The Time review called the film "a jape that seems to have scraped its blue-black humor off the floor of a honky-tonk nightclub" and "professionally shrewd and zippy [with] a kind of vulgar integrity." It concluded, "The result, spelled out in dialogue that sounds like a series of gamy punch lines, is one of the longest traveling-salesman stories ever committed to film. Like all dirty jokes, it will probably evoke a shock wave of self-conscious laughter and pass swiftly into oblivion."

Variety said the script "calls for a generous seasoning of Noël Coward but, unfortunately, it provides a dash of same only now and again . . . Wilder, usually a director of considerable flair and inventiveness (if not always impeccable taste), has not been able this time out to rise above a basically vulgar, as well as creatively delinquent, screenplay, and he has got at best only plodding help from two of his principals, Dean Martin and Kim Novak . . . [He] has directed with frontal assault rather than suggestive finesse."

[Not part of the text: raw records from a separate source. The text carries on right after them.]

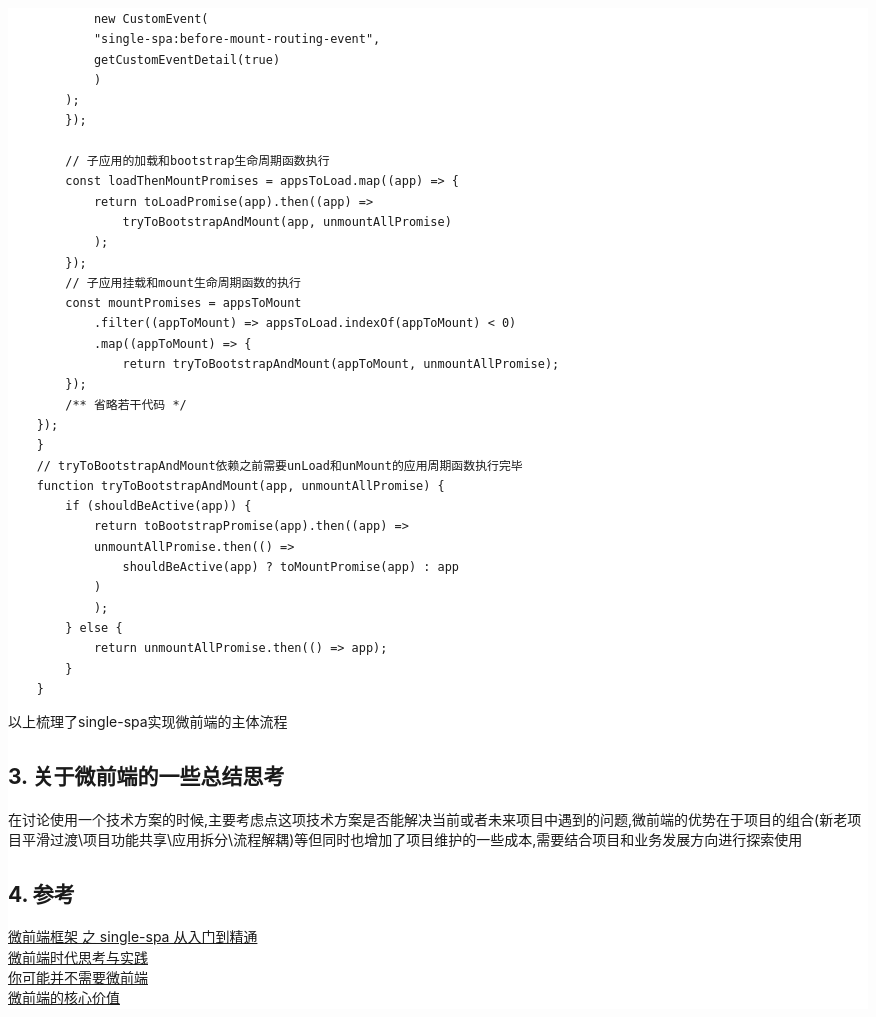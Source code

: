                 new CustomEvent(
                "single-spa:before-mount-routing-event",
                getCustomEventDetail(true)
                )
            );
            });

            // 子应用的加载和bootstrap生命周期函数执行
            const loadThenMountPromises = appsToLoad.map((app) => {
                return toLoadPromise(app).then((app) =>
                    tryToBootstrapAndMount(app, unmountAllPromise)
                );
            });
            // 子应用挂载和mount生命周期函数的执行
            const mountPromises = appsToMount
                .filter((appToMount) => appsToLoad.indexOf(appToMount) < 0)
                .map((appToMount) => {
                    return tryToBootstrapAndMount(appToMount, unmountAllPromise);
            });
            /** 省略若干代码 */
        });
        }
        // tryToBootstrapAndMount依赖之前需要unLoad和unMount的应用周期函数执行完毕
        function tryToBootstrapAndMount(app, unmountAllPromise) {
            if (shouldBeActive(app)) {
                return toBootstrapPromise(app).then((app) =>
                unmountAllPromise.then(() =>
                    shouldBeActive(app) ? toMountPromise(app) : app
                )
                );
            } else {
                return unmountAllPromise.then(() => app);
            }
        }

以上梳理了single-spa实现微前端的主体流程

##  3. <a name='-1'></a>关于微前端的一些总结思考
在讨论使用一个技术方案的时候,主要考虑点这项技术方案是否能解决当前或者未来项目中遇到的问题,微前端的优势在于项目的组合(新老项目平滑过渡\项目功能共享\应用拆分\流程解耦)等但同时也增加了项目维护的一些成本,需要结合项目和业务发展方向进行探索使用

##  4. <a name='-1'></a>参考
[微前端框架 之 single-spa 从入门到精通](https://juejin.cn/post/6862661545592111111)  
[微前端时代思考与实践](https://blog.yuanziwen.cn/2019/12/18/%E5%BE%AE%E5%89%8D%E7%AB%AF%E6%97%B6%E4%BB%A3%E8%90%BD%E5%9C%B0%E5%89%8D%E7%9A%84%E6%80%9D%E8%80%83/#%E9%80%82%E5%90%88%E4%BB%80%E4%B9%88%E6%A0%B7%E7%9A%84%E5%9C%BA%E6%99%AF)  
[你可能并不需要微前端](https://www.yuque.com/kuitos/gky7yw/fy3qri)  
[微前端的核心价值](https://www.yuque.com/kuitos/gky7yw/rhduwc)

Michael Scheinfeld of TV Guide rated the film 3½ out of four stars, calling it "a kind of cinematic litmus test that separates the casual Billy Wilder fan from the true connoisseur" and "a monument of satirical tastelessness that . . . in retrospect, is now seen as one of Wilder's most fascinatingly original films." He added, "Amid the [original] furor, it's easy to miss the film's comedic accomplishments, which are considerable. Its idiomatic wordplay and social satire is vintage Wilder, and the opening sequence where Dino performs in a nightclub is one of the funniest things that Wilder has ever done. Sprinkling in bad jokes and Rat Pack references, Dean Martin's comic timing and delivery is impeccable . . . The rest of the cast is equally superb, right down to the smallest bit part . . . although Ray Walston's relentless mugging becomes a bit much."

In 2002, J. Hoberman of The Village Voice discussed the film when Film Forum in Manhattan ran a restored print. He observed, "The first half is an unending parade of smutty gags and single entendres, with a few toilet jokes thrown in for good measure. The constant tumult in the Spooners' cramped bungalow betrays the movie's stage origins, and indeed, Climax itself is an appropriately desolate stage-set. Kiss Me, Stupid is likely Wilder's harshest view of the American landscape since the orchestrated media feeding frenzy of Ace in the Hole . . . The rancid atmosphere conceals the virtues of the movie's classical structure, detailed mise-en-scène, and deft comic timing . . . Kiss Me, Stupids mutually redemptive adultery is closer to the grown-up world of John Cassavetes's Faces than to Wilder's adolescent Seven Year Itch — but it's ultimately a more knowingly tolerant, not to mention funnier, movie than either."

==Home media==
Olive Films released the film on DVD and Blu-ray on February 17, 2015.